# [Saved data entries]
== Segment start ==
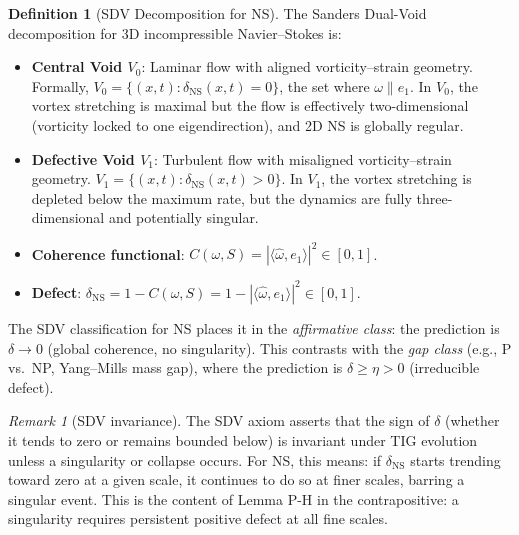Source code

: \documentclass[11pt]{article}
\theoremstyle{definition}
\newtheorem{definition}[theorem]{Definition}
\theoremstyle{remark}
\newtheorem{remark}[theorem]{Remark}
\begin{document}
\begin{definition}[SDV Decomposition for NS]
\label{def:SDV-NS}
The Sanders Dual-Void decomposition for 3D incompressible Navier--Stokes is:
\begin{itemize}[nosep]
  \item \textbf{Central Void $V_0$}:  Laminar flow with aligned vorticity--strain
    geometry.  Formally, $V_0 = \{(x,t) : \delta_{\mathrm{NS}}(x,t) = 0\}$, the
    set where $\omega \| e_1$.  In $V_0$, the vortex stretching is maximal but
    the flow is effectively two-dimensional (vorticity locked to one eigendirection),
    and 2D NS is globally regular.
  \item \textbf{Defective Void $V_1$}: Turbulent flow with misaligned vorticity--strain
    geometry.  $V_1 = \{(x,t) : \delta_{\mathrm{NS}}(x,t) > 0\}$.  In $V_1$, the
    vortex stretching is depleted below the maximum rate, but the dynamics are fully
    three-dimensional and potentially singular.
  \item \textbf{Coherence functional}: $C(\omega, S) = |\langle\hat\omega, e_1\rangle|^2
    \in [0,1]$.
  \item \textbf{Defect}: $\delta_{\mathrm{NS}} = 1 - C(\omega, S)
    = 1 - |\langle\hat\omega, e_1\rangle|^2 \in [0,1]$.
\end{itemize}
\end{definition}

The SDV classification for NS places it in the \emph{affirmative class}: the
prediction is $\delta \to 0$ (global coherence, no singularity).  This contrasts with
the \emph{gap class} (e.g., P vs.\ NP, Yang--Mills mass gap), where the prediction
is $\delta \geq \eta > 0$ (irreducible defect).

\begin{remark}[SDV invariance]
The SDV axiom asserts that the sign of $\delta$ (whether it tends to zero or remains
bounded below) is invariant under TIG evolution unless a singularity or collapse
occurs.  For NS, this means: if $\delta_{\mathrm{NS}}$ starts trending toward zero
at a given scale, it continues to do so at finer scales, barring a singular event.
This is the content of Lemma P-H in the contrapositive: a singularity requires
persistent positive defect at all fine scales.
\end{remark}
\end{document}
== Segment end ==
# [TASK BRIEF]
All lines above from the line with "The SDV axiom" through the line with "trending toward zero", both included, are to be set down exactly, with nothing else.

# [RESPONSE FOR THIS EXERCISE]
The SDV axiom asserts that the sign of $\delta$ (whether it tends to zero or remains
bounded below) is invariant under TIG evolution unless a singularity or collapse
occurs.  For NS, this means: if $\delta_{\mathrm{NS}}$ starts trending toward zero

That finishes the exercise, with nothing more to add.